The Tobin tax, which would apply to derivatives and bonds, has been fiercely opposed by UK officials and politicians in recent years. The EU wishes to introduce such a tax but the plan may, ironically, be thwarted by Brexit – many commentators now believe the determination to steal financial services away from London will trump Europe’s desire to raise bigger revenues from the trading of financial assets.
For Britain to go ahead with the tax unilaterally might be the craziest post-Brexit policy suggested to date. It would damage one of our key competitive advantages, the status of London as a leading global hub for capital-raising, and push jobs to rival cities. There is little evidence it would make markets more stable and could in fact have the opposite effect, while also hitting anyone with a pension.
Little wonder the policy has been slammed as “madness” by London mayor Sadiq Khan, and “less Robin Hood than Mickey Mouse” by new Liberal Democrat leader Vince Cable.
Labour’s position on the Tobin tax, enthusiastically promoted by Corbyn and John McDonnell, has put shadow City minister Jonathan Reynolds in a tough position. Reynolds, who is far more sensible than his current bosses, admitted to Reuters that he was sceptical of the policy in the past. However, he now argues that banks “need to continue to rebuild public trust and support, and the tax contribution from the sector is a significant part of that”.
The problem with this argument is the suggestion – repeatedly made by McDonnell – that banks are not already paying a huge bill to the Treasury in light of the financial crisis.

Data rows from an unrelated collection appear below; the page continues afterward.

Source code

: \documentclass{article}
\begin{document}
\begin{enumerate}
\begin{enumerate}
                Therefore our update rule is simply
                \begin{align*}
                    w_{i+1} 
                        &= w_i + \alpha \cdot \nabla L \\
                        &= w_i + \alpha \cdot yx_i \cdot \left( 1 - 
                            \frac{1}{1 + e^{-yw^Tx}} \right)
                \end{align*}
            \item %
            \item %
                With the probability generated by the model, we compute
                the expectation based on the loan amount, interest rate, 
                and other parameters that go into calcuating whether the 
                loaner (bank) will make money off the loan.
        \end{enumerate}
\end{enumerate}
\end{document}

The bank levy and bank surcharge, both introduced by Tory former chancellor George Osborne, raised nearly £17bn in the six years up to 2016-17 (enough to fund the starting salaries of around 60,000 nurses and 60,000 police officers for each of those years).
Then there are all the other taxes contributed by our financial sector – a whopping £71.4bn was paid by financial sector companies in the year to March 2016, accounting for 11.5 per cent of all government receipts.
Labour’s new taxes would shrink Britain’s most successful industry, either killing jobs and investment or pushing them abroad. On this, economist Avinash Persaud – the inspiration behind Labour’s move – is clear. The sector is too big in the UK and should be cut down to size, he argues, telling Reuters: “in Britain and America, in the Anglo-Saxon countries, I do think [the financial sector] is too large.”
Again – you have to admire their honesty.